Analysis of how the lack of quality control in game stores might be enabling the creation of a positive feedback loop between games' quality and price, resulting in the race to the bottom in both aspects, based on the economics idea of "market for lemons"

With the recent attempts by Steam to include in their catalog every game that has ever been published we have heard many voices calling for an introduction of some sort of quality control. Those voices are mostly motivated by the care for the customers, who get cheated out of their money by developers selling barely functional junk like Air Control. Of course one can and many have made the counterargument that easier access to Steam is overall good and those players have only themselves to blame, caveat emptor and so on. Now as developer I oppose this view, for two reasons. The first is that for a seller of games, or anything really, "buyer beware" is one of the stupidest things to say, even if said in Latin. The second reason is that I believe lack of quality control can, under current circumstances in the PC market, hurt the indie developers as much if not more than it hurts the customers.
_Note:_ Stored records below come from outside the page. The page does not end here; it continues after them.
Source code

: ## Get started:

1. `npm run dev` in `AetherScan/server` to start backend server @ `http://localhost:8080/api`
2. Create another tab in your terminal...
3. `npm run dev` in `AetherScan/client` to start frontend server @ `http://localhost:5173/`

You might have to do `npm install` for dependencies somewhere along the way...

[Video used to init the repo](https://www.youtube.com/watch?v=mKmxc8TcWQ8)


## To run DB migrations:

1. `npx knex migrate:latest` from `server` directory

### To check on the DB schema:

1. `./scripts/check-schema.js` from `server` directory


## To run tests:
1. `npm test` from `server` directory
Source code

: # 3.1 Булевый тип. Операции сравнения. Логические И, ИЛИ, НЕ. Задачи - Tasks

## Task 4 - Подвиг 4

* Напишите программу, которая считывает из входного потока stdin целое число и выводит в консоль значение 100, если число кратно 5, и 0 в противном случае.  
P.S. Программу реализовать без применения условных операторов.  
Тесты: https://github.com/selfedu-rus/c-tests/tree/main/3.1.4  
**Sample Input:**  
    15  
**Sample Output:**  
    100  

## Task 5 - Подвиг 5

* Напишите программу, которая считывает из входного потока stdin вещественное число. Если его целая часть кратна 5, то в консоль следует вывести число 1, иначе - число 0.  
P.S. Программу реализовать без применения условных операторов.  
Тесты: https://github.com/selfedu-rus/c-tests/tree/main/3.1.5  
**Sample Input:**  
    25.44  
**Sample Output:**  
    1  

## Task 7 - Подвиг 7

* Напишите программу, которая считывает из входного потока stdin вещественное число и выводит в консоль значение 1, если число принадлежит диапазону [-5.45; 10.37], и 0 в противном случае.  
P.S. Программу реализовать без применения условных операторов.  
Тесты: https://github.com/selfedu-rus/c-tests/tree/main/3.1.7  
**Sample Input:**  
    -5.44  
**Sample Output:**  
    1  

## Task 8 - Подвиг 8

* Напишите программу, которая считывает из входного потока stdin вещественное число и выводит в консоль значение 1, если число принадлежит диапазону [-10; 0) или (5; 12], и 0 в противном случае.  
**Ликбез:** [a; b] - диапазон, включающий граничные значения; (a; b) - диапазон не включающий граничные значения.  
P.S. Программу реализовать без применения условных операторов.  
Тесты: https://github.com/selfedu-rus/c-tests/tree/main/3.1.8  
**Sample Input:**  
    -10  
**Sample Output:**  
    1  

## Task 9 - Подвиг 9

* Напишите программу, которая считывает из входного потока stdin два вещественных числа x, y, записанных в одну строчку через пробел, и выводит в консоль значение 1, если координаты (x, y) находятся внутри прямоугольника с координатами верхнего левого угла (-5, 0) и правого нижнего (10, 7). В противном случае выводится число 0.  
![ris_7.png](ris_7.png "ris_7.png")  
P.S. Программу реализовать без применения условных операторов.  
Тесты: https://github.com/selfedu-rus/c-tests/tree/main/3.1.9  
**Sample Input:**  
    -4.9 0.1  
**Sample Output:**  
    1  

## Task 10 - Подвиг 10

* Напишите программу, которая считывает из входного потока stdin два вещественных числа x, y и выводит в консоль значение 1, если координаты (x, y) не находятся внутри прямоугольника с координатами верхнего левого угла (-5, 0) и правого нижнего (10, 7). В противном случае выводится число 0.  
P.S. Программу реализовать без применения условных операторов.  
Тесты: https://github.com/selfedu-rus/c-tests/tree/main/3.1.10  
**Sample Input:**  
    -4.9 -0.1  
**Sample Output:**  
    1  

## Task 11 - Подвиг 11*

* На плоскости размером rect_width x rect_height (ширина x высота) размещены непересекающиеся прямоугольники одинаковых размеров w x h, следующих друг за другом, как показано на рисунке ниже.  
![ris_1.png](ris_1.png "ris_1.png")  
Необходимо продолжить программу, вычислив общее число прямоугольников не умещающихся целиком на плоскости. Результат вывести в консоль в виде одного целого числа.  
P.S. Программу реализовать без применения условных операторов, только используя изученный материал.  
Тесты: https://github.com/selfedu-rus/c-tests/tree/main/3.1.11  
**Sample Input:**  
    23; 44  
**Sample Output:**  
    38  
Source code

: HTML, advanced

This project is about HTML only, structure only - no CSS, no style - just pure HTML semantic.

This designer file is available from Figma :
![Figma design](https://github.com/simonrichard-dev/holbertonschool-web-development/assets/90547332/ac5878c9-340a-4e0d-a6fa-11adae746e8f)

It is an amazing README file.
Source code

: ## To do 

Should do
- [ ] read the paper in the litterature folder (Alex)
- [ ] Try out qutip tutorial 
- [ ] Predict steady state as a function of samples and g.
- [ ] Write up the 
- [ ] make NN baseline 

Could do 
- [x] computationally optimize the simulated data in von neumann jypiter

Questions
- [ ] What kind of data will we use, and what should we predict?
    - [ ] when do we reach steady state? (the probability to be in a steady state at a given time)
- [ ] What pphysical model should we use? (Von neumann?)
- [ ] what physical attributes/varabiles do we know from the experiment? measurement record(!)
In this article I will explain how exactly this might happen.

The Market for Lemons

Have you ever heard about the market for lemons? "The Market for Lemons: Quality Uncertainty and the Market Mechanism" is a 1970 paper by the economist George Akerloff describing a market failure mechanism that he observed in the used cars market. What do used cars have to do with computer games? I think the market failure mechanism described in the paper, known as "information asymmetry" may happen in the games market. In fact, I think that it has already happened in some of the markets and we might be at the verge of it happening in the PC indie games market.

But first, let's go back to the lemons. "Lemon" is supposedly an American slang term for a used car that turns out to be defective only some time after it has been bought. Lemons are an unavoidable problem in the used car market. It is nearly impossible for the buyer to be completely sure he is not buying a lemon - checking for some types of damage, like the wear of internal engine parts, is way too difficult to be practical. What makes matters worse is that an individual seller has no incentives to disclose such problems, since that would lower his car's price. On the other hand, if the seller is sure his car is actually good, there is no easy way to signal this fact to the buyer, since everyone can and does claim his car is in top condition.

Under such conditions the most rational thing the buyer can do is make an assumption about the car's quality based on the average quality of cars in the market. The consequence of this rational behavior is creation of a positive feedback loop between the quality of the cars and their prices. Assume that there has been a surge in the number of low quality cars on the market. Maybe the price of gas has soared and the poorest car owners, who could not afford proper maintenance, now cannot afford driving cars at all, so they are selling them. The result is that the average used car quality falls. This means that buyers will assume the used cars are of lower quality and they will be willing to pay less for them. This can cause the sellers of the good cars to decide that they do not want to sell their cars for such prices - maybe they will drive them for a few more years, or sell abroad. This further depresses the average quality of used cars and so on and so forth. Soon it may turn out that although there are people who would like to buy a premium used car and although there are people who would like to sell such cars, the market only trades "lemons", because everybody assumes that most used cars are lemons. Note, that this state of the market might persist even though the original reason for the fall of quality has long passed. Also note, that this positive feedback loop may start at any stage - at the fall of the average quality, at the fall of prices or at the withdrawal of quality cars from the market.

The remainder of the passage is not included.